Selected new options implemented into HYDRUS-1D since 2008.

VersionNew options
4.01
  • Vapor flow (both thermal and isothermal)

  • Coupled water, vapor, and energy transport (thermal and isothermal, in the liquid and gaseous phases) (Saito et al., 2006)

  • Dual-permeability type water flow and solute transport (Gerke and van Genuchten, 1993)

  • Dual-porosity water flow and solute transport with solute transport subjected to two-site sorption in the mobile zone (Šimůnek and van Genuchten, 2008)

  • Potential evapotranspiration calculated using the Penman–Monteith combination equation (FAO, 1990) or the Hargreaves equation (Hargreaves, 1994)

  • Seepage face boundary conditions with a specified pressure head

  • Daily variations in evaporation and transpiration rates generated by HYDRUS from daily values

  • Full graphical user interface support for the HP1 program (Jacques et al., 2008a,b)

4.04
  • Option to specify the nonequilibrium phase concentrations to be initially at equilibrium with the equilibrium phase concentration

  • Option to specify initial conditions in total (instead of liquid) concentrations. The program then redistributes the solute mass into individual phases based on distribution coefficients

4.05
  • Support for the dual-porosity (mobile–immobile water) model in HP1

  • Linking optimized parameters (which can be made the same) of different soil layers

  • Keeping a constant mobile water content in multiple layers (in the dual-porosity model) when optimizing the immobile water content

4.06
  • Tortuosity models by Moldrup et al. (1997, 2000) as an alternative to the Millington and Quirk (1961) model

4.07
  • Surface energy balance (i.e., the balance of latent, heat, and sensible fluxes) for bare soils (Saito et al., 2006)

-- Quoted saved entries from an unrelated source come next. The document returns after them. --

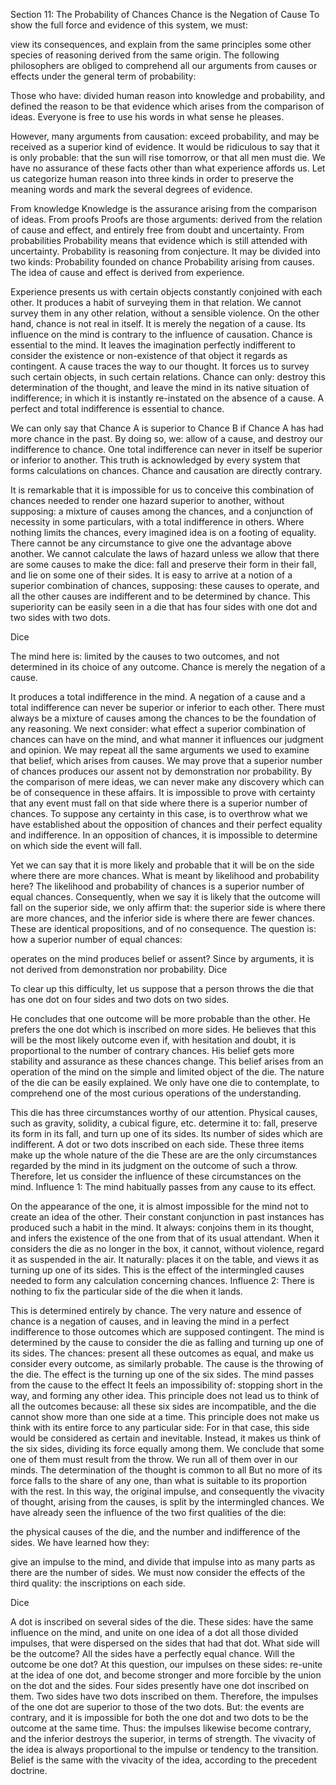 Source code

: Section 11: The Probability of Chances
Chance is the Negation of Cause
To show the full force and evidence of this system, we must:

view its consequences, and
explain from the same principles some other species of reasoning derived from the same origin.
The following philosophers are obliged to comprehend all our arguments from causes or effects under the general term of probability:

Those who have:
divided human reason into knowledge and probability, and
defined the reason to be that evidence which arises from the comparison of ideas.
Everyone is free to use his words in what sense he pleases.

However, many arguments from causation:
exceed probability, and
may be received as a superior kind of evidence.
It would be ridiculous to say that it is only probable:
that the sun will rise tomorrow, or
that all men must die.
We have no assurance of these facts other than what experience affords us.
Let us categorize human reason into three kinds in order to preserve the meaning words and mark the several degrees of evidence.

From knowledge
Knowledge is the assurance arising from the comparison of ideas.
From proofs
Proofs are those arguments:
derived from the relation of cause and effect, and
entirely free from doubt and uncertainty.
From probabilities
Probability means that evidence which is still attended with uncertainty.
Probability is reasoning from conjecture.
It may be divided into two kinds:
Probability founded on chance
Probability arising from causes.
The idea of cause and effect is derived from experience.

Experience presents us with certain objects constantly conjoined with each other.
It produces a habit of surveying them in that relation.
We cannot survey them in any other relation, without a sensible violence.
On the other hand, chance is not real in itself.
It is merely the negation of a cause.
Its influence on the mind is contrary to the influence of causation.
Chance is essential to the mind.
It leaves the imagination perfectly indifferent to consider the existence or non-existence of that object it regards as contingent.
A cause traces the way to our thought.
It forces us to survey such certain objects, in such certain relations.
Chance can only:
destroy this determination of the thought, and
leave the mind in its native situation of indifference; in which it is instantly re-instated on the absence of a cause.
A perfect and total indifference is essential to chance.

We can only say that Chance A is superior to Chance B if Chance A has had more chance in the past.
By doing so, we:
allow of a cause, and
destroy our indifference to chance.
One total indifference can never in itself be superior or inferior to another.
This truth is acknowledged by every system that forms calculations on chances.
Chance and causation are directly contrary.

It is remarkable that it is impossible for us to conceive this combination of chances needed to render one hazard superior to another, without supposing:
a mixture of causes among the chances, and
a conjunction of necessity in some particulars, with a total indifference in others.
Where nothing limits the chances, every imagined idea is on a footing of equality.
There cannot be any circumstance to give one the advantage above another.
We cannot calculate the laws of hazard unless we allow that there are some causes to make the dice:
fall and preserve their form in their fall, and
lie on some one of their sides.
It is easy to arrive at a notion of a superior combination of chances, supposing:
these causes to operate, and
all the other causes are indifferent and to be determined by chance.
This superiority can be easily seen in a die that has four sides with one dot and two sides with two dots.

Dice

The mind here is:
limited by the causes to two outcomes, and
not determined in its choice of any outcome.
Chance is merely the negation of a cause.

It produces a total indifference in the mind.
A negation of a cause and a total indifference can never be superior or inferior to each other.
There must always be a mixture of causes among the chances to be the foundation of any reasoning.
We next consider:
what effect a superior combination of chances can have on the mind, and
what manner it influences our judgment and opinion.
We may repeat all the same arguments we used to examine that belief, which arises from causes.
We may prove that a superior number of chances produces our assent not by demonstration nor probability.
By the comparison of mere ideas, we can never make any discovery which can be of consequence in these affairs.
It is impossible to prove with certainty that any event must fall on that side where there is a superior number of chances.
To suppose any certainty in this case, is to overthrow what we have established about the opposition of chances and their perfect equality and indifference.
In an opposition of chances, it is impossible to determine on which side the event will fall.

Yet we can say that it is more likely and probable that it will be on the side where there are more chances.
What is meant by likelihood and probability here?
The likelihood and probability of chances is a superior number of equal chances.
Consequently, when we say it is likely that the outcome will fall on the superior side, we only affirm that:
the superior side is where there are more chances, and
the inferior side is where there are fewer chances.
These are identical propositions, and of no consequence.
The question is: how a superior number of equal chances:

operates on the mind
produces belief or assent?
Since by arguments, it is not derived from demonstration nor probability.
Dice

To clear up this difficulty, let us suppose that a person throws the die that has one dot on four sides and two dots on two sides.

He concludes that one outcome will be more probable than the other.
He prefers the one dot which is inscribed on more sides.
He believes that this will be the most likely outcome even if, with hesitation and doubt, it is proportional to the number of contrary chances.
His belief gets more stability and assurance as these chances change.
This belief arises from an operation of the mind on the simple and limited object of the die.
The nature of the die can be easily explained.
We only have one die to contemplate, to comprehend one of the most curious operations of the understanding.

This die has three circumstances worthy of our attention.
Physical causes, such as gravity, solidity, a cubical figure, etc. determine it to:
fall,
preserve its form in its fall, and
turn up one of its sides.
Its number of sides which are indifferent.
A dot or two dots inscribed on each side.
These three items make up the whole nature of the die
These are are the only circumstances regarded by the mind in its judgment on the outcome of such a throw.
Therefore, let us consider the influence of these circumstances on the mind.
Influence 1: The mind habitually passes from any cause to its effect.

On the appearance of the one, it is almost impossible for the mind not to create an idea of the other.
Their constant conjunction in past instances has produced such a habit in the mind.
It always:
conjoins them in its thought, and
infers the existence of the one from that of its usual attendant.
When it considers the die as no longer in the box, it cannot, without violence, regard it as suspended in the air.
It naturally:
places it on the table, and
views it as turning up one of its sides.
This is the effect of the intermingled causes needed to form any calculation concerning chances.
Influence 2: There is nothing to fix the particular side of the die when it lands.

This is determined entirely by chance.
The very nature and essence of chance is
a negation of causes, and
in leaving the mind in a perfect indifference to those outcomes which are supposed contingent.
The mind is determined by the cause to consider the die as falling and turning up one of its sides.
The chances:
present all these outcomes as equal, and
make us consider every outcome, as similarly probable.
The cause is the throwing of the die.
The effect is the turning up one of the six sides.
The mind passes from the cause to the effect
It feels an impossibility of:
stopping short in the way, and
forming any other idea.
This principle does not lead us to think of all the outcomes because:
all these six sides are incompatible, and
the die cannot show more than one side at a time.
This principle does not make us think with its entire force to any particular side:
For in that case, this side would be considered as certain and inevitable.
Instead, it makes us think of the six sides, dividing its force equally among them.
We conclude that some one of them must result from the throw.
We run all of them over in our minds.
The determination of the thought is common to all
But no more of its force falls to the share of any one, than what is suitable to its proportion with the rest.
In this way, the original impulse, and consequently the vivacity of thought, arising from the causes, is split by the intermingled chances.
We have already seen the influence of the two first qualities of the die:

the physical causes of the die, and
the number and indifference of the sides.
We have learned how they:

give an impulse to the mind, and
divide that impulse into as many parts as there are the number of sides.
We must now consider the effects of the third quality: the inscriptions on each side.

Dice

A dot is inscribed on several sides of the die.
These sides:
have the same influence on the mind, and
unite on one idea of a dot all those divided impulses, that were dispersed on the sides that had that dot.
What side will be the outcome?
All the sides have a perfectly equal chance.
Will the outcome be one dot?
At this question, our impulses on these sides:
re-unite at the idea of one dot, and
become stronger and more forcible by the union on the dot and the sides.
Four sides presently have one dot inscribed on them.
Two sides have two dots inscribed on them.
Therefore, the impulses of the one dot are superior to those of the two dots.
But:
the events are contrary, and
it is impossible for both the one dot and two dots to be the outcome at the same time.
Thus:
the impulses likewise become contrary, and
the inferior destroys the superior, in terms of strength.
The vivacity of the idea is always proportional to the impulse or tendency to the transition.
Belief is the same with the vivacity of the idea, according to the precedent doctrine.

  • Daily variations in meteorological variables can be generated by the model using simple meteorological models

  • Preliminary (at present rather simple) support of the HYDRUS package for MODFLOW (Twarakavi et al., 2008)

4.08
  • Uncompensated and compensated root water and solute (passive and active) uptake (Šimůnek and Hopmans, 2009)

4.12
  • Additional output (e.g., solute fluxes at observation nodes and profiles of various hydraulic conductivities [thermal and isothermal] and certain fluxes [liquid, vapor, thermal, isothermal, and total])

4.13
  • New version (2.1.002) of HP1, a new graphical user interface supporting HP1

  • Automatic conversion of units for the threshold–slope salinity stress model from electric conductivities (dS m−1) to osmotic heads (m)

4.15
  • Input of a sublimation constant and an initial snow layer

  • Conversion of constants (from electrical conductivity units to units of the osmotic potential) in the salinity stress response functions

4.16
  • Option to define field capacity as an initial condition (Twarakavi et al., 2009)

  • Display of wetting hydraulic functions for hysteretic soils

  • Triggered irrigation, that is, irrigation can be triggered when the pressure head at a particular observation node drops below a specified value (Dabach et al., 2013)

  • Interception can be considered with the standard HYDRUS input (without needing meteorological input)

4.17
  • Graphs for all meteorological/energy fluxes (when meteorological data are considered)

  • Drainage fluxes (to horizontal drains) can be either through the bottom of the soil profile or vertically distributed along the saturated zone.